Padahal, menurut Suparman, Edhy selaku atasan Amiril sepatutnya bertanya ke Amiril mengenai uang yang masuk. "Karena itu uang yang telah digunakan terdakwa melalui kartu debit yang diberikan Amiril Mukminim, maka terdakwa harus bertanggung jawab," ujar hakim itu pula.
Dalam perkara ini, Edhy Prabowo divonis 5 tahun penjara ditambah denda Rp 400 juta subsider 6 bulan kurungan. Edhy dinilai terbukti menerima suap senilai 77 ribu dolar AS dan Rp 24.625.587.250 dari pengusaha terkait ekspor BBL atau benur.

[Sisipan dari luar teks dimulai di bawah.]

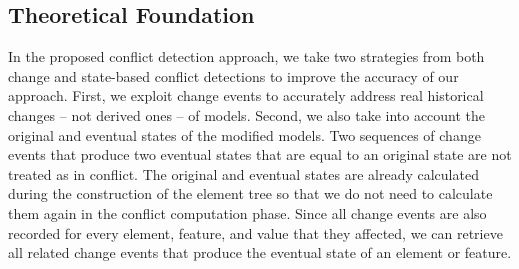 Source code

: \subsection{Theoretical Foundation} 
\label{sec:theoretical_foundation}
In the proposed conflict detection approach, we take two strategies from both change and state-based conflict detections to improve the accuracy of our approach. 
First, we exploit change events to accurately address real historical changes -- not derived ones -- of models. Second, we also take into account the original and eventual states of the modified models. Two sequences of change events that produce two eventual states that are equal to an original state are not treated as in conflict. The original and eventual states are already calculated during the construction of the \textsf{element tree} so that we do not need to calculate them again in the conflict computation phase. Since all change events are also recorded for every element, feature, and value that they affected, we can retrieve all related change events that produce the eventual state of an element or feature. 

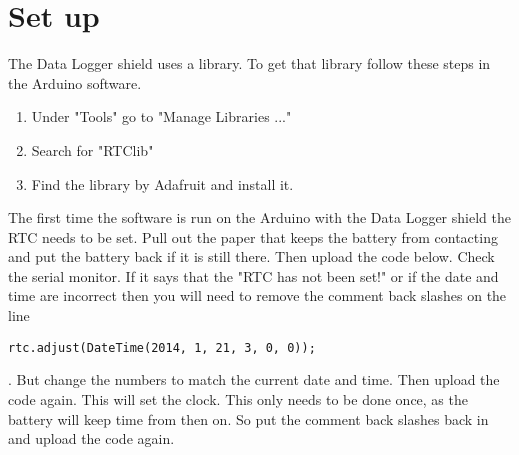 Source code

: \section{Set up}
	The Data Logger shield uses a library. To get that library follow these steps in the Arduino software.
	\begin{enumerate}
		\item Under "Tools" go to "Manage Libraries ..."
		\item Search for "RTClib"
		\item Find the library by Adafruit and install it.
	\end{enumerate}

    The first time the software is run on the Arduino with the Data Logger shield the RTC needs to be set.  Pull out the paper that keeps the battery from contacting and put the battery back if it is still there. Then upload the code below. Check the serial monitor. If it says that the "RTC has not been set!" or if the date and time are incorrect then you will need to remove the comment back slashes on the line 
    \begin{lstlisting}[language=Arduino]
    rtc.adjust(DateTime(2014, 1, 21, 3, 0, 0));
    \end{lstlisting}
    . But change the numbers to match the current date and time. Then upload the code again. This will set the clock. This only needs to be done once, as the battery will keep time from then on. So put the comment back slashes back in and upload the code again.

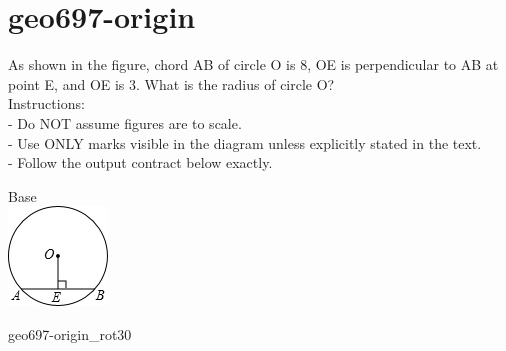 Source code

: \documentclass[12pt]{article}
\begin{document}
\section*{geo697-origin}
\noindent\begin{minipage}{\textwidth}
\setlength{\parskip}{4pt}
As shown in the figure, chord AB of circle O is 8, OE is perpendicular to AB at point E, and OE is 3. What is the radius of circle O?\\
Instructions:\\
- Do NOT assume figures are to scale.\\
- Use ONLY marks visible in the diagram unless explicitly stated in the text.\\
- Follow the output contract below exactly.\\
\end{minipage}
\begin{center}
\begin{minipage}{0.32\textwidth}\centering
Base\\
\includegraphics[width=0.95\linewidth]{out_rommath_origin/items/geo697-origin/assets/figure.png}
\end{minipage}
\hfill\begin{minipage}{0.32\textwidth}\centering
geo697-origin\_rot30\\

\end{minipage}
\end{center}
\end{document}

Suap tersebut diterima bersama-sama dengan Andreau Misanta Pribadi dan Safri (staf khusus Edhy Prabowo), Amiril Mukminin (sekretaris pribadi Edhy), Ainul Faqih (sekretaris pribadi Iis Rosita Dewi yaitu istri Edhy Prabowo), dan Siswadhi Pranoto Loe (pemilik PT Aero Cipta Kargo) dari Direktur PT Duta Putra Perkasa Pratama Suharjito dan perusahaan pengekspor BBL lain.
Edhy Prabowo mengaku sedih dengan vonis 5 tahun penjara yang dijatuhkan hakim kepadanya.
"Ya saya mau pikir-pikir, saya sedih hasil ini tidak sesuai dengan fakta-fakta persidangan tapi inilah proses peradilan di kita. Saya akan terus melakukan proses tapi kasih saya waktu berpikir, terima kasih," kata Edhy Prabowo di gedung KPK Jakarta, Kamis.